How can anyone seriously think of imposing new regulations on the press when the broadcasting media are out of control and the internet is anarchy?
MPs are queuing up to back a legal body to oversee the press – a form of censorship more common in France or some totalitarian state like China or Nazi Germany.
This they see as their chance for revenge against newspapers which exposed the all-party Parliamentary expenses scandal.
They are rubbing their hands in anticipation that Lord Justice Leveson will call for legal restraints on the alleged freedom of the press.
David Cameron set up the Leveson Inquiry to investigate a non-crime – the supposed hacking of murdered 13-year-old Millie Dowler’s phone by a “News of the World” reporter.
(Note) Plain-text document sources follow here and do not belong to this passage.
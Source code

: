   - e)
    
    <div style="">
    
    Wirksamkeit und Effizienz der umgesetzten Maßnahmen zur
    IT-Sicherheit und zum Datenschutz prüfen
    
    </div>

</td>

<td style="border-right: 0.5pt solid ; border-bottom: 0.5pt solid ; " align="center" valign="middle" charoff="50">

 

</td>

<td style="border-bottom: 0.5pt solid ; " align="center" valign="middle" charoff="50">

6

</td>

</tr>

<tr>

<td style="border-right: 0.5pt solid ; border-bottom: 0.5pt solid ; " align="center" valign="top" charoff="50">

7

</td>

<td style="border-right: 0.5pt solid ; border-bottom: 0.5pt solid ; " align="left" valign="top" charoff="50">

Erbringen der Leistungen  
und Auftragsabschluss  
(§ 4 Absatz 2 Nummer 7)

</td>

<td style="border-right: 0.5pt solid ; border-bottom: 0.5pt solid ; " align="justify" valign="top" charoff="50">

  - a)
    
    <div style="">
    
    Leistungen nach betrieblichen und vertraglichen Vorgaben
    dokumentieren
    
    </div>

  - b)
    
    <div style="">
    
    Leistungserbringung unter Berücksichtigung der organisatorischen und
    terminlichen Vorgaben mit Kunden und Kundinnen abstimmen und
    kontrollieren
It’s now accepted the offence probably never took place. Yet the inquiry pressed on regardless. Talk about "don't let the facts get in the way of a good story".
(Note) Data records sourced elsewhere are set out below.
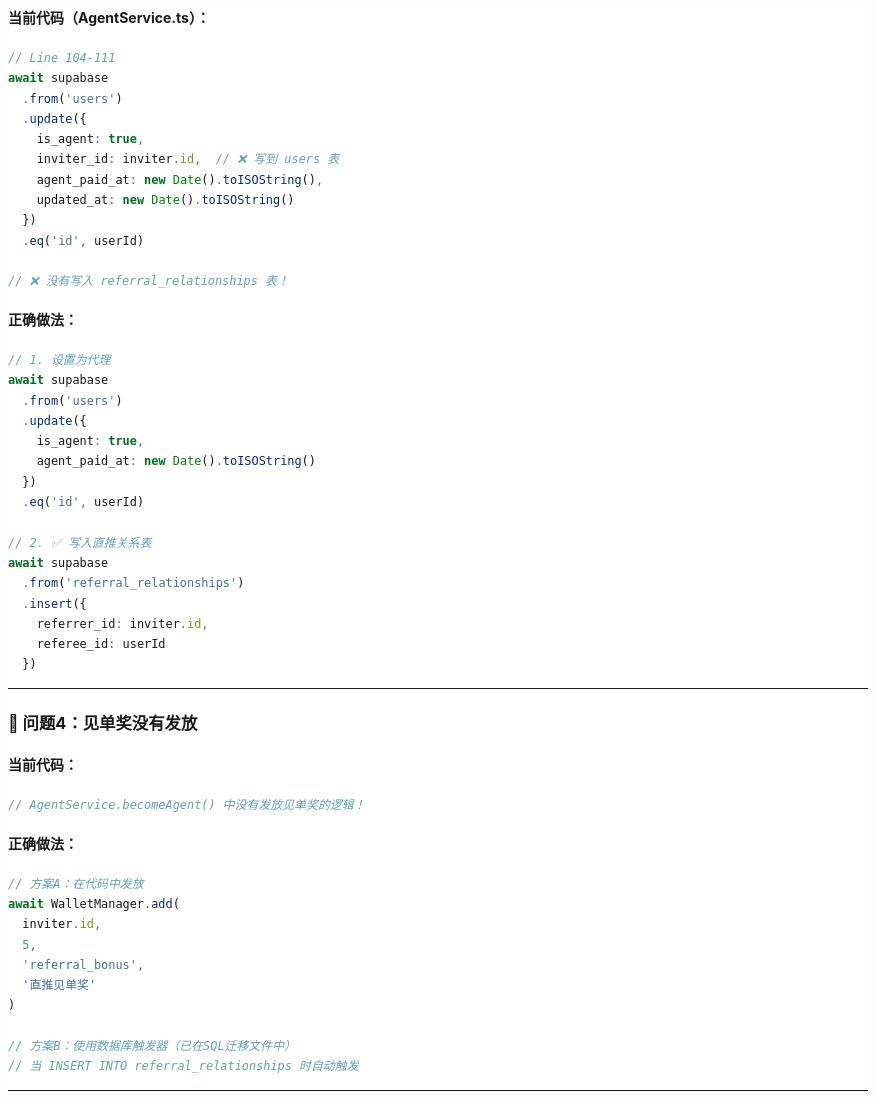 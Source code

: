 #### 当前代码（AgentService.ts）：
```typescript
// Line 104-111
await supabase
  .from('users')
  .update({
    is_agent: true,
    inviter_id: inviter.id,  // ❌ 写到 users 表
    agent_paid_at: new Date().toISOString(),
    updated_at: new Date().toISOString()
  })
  .eq('id', userId)

// ❌ 没有写入 referral_relationships 表！
```

#### 正确做法：
```typescript
// 1. 设置为代理
await supabase
  .from('users')
  .update({
    is_agent: true,
    agent_paid_at: new Date().toISOString()
  })
  .eq('id', userId)

// 2. ✅ 写入直推关系表
await supabase
  .from('referral_relationships')
  .insert({
    referrer_id: inviter.id,
    referee_id: userId
  })
```

---

### 🔴 问题4：见单奖没有发放

#### 当前代码：
```typescript
// AgentService.becomeAgent() 中没有发放见单奖的逻辑！
```

#### 正确做法：
```typescript
// 方案A：在代码中发放
await WalletManager.add(
  inviter.id,
  5,
  'referral_bonus',
  '直推见单奖'
)

// 方案B：使用数据库触发器（已在SQL迁移文件中）
// 当 INSERT INTO referral_relationships 时自动触发
```

---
In 12 months it cost taxpayers almost £4 million, mostly in lawyers’ fees.
The final bill will much more and will include fees for “participant victims” including Sienna Miller, Max Clifford, Ulrika Jonsson, Abi Titmuss, JK Rowling and Charlotte Church.
Self-righteous “martyrs and victims” like the hilarious Steve Coogan and the clean-living Max Mosley were joined by the versatile Hugh Grant and the peace-loving John Prescott.
They were all given red carpet treatment not just by Lord Justice Leveson but also by the BBC, which revelled in its coverage of how awful the newspapers – especially Rupert Murdoch’s newspapers – really were.
Things took an embarrassing turn when Mr Cameron became personally embroiled through his close friendship with ex-News International boss Rebecca Brooks.
However, recent events have made it abundantly clear how irrelevant Lord Justice Leveson’s inquiry really is.
The BBC has not been the same since Alastair Campbell and Lord Hutton crushed it over the Blair Government’s sexed-up dossier used to justify the invasion of Iraq.
The Corporation’s editorial independence was bullied and beaten into submission, replaced by a pointless desire to win the ratings war.
Hence the supine abandonment of “Newsnight’s” investigation into Jimmy Savile and the perverse attempt to make up for it by wrongly identifying Lord McAlpine as a paedophile.
You can’t get much more messed-up than the BBC these days – unless, of course, you are ITV’s Phillip Schofield confronting the Prime Minister with a list of alleged paedophiles gleaned from three minutes on the internet.
This desperate stunt on “This Morning” meant some of the names could be read by viewers – talk about “trial by television”.
The point is, though, that both “Newsnight” and Schofield relied on the rumour, gossip, innuendo and nonsense of the internet to do their dirty work for them.
That’s because, on the world wide web, anything goes. Many people who witter and twitter have no idea they are subject to the same laws and limits as newspapers.
They don’t realise they can be sued for libel or fined for naming rape victims – as nine twits discovered the hard way when they were each fined £624.
If a newspaper editor named a rape victim, he would be fined far more and might well get sacked.
Yet we seem to think Twittering about it is less unacceptable.
It shouldn’t be. On the internet, as Phillip Schofield’s little list showed, anything goes.
If you suggest there should be some limits placed on what you can say via the internet, you get accused of supporting censorship.
There is no doubt the web has given us all more opportunity to express opinions, discuss issues and learn from others.
And there’s no need for new regulations affecting the web any more than there is for newspapers.
Existing laws are available to deal with all the abuses found on the internet. They just aren’t enforced.
Passing off rumour and gossip as fact, or drawing other people’s attention to innuendos and suggestions, are not tolerated in print; why are they acceptable on the internet?
Contrary to popular myth, you can believe what you read in the papers. This is because they have gone to great lengths to get their facts right.
If newspapers get it wrong, they’ll be tens of thousands out of pocket, journalists will be out on the streets and their reputation will be trashed.
You cannot possibly trust much of what you find on the internet. Even sites like Wikipedia are distorted, biased, censored or otherwise “cleaned up”, often by celebrities or their PR teams.
Can you trust broadcasters? The BBC used to be the great bastion of truth; it will take years to recover that reputation.
Newspapers are not paragons of virtue. They do get it wrong sometimes. They have been known to over-step the mark, target innocent people, harass politicians and so on.
But their worst excesses pale into insignificance beside the everyday law-breaking on the internet.
Trying to close a few stable doors after the phone-hacking horse has bolted is irrelevant compared with the urgent need to tackle the abuse spreading like a virus across the internet.
Lord Justice Leveson and his band of bitter backers are busily trying to blunt the newspapers’ sword of truth while ignoring the lethal spray from the internet’s machine-gun of lies.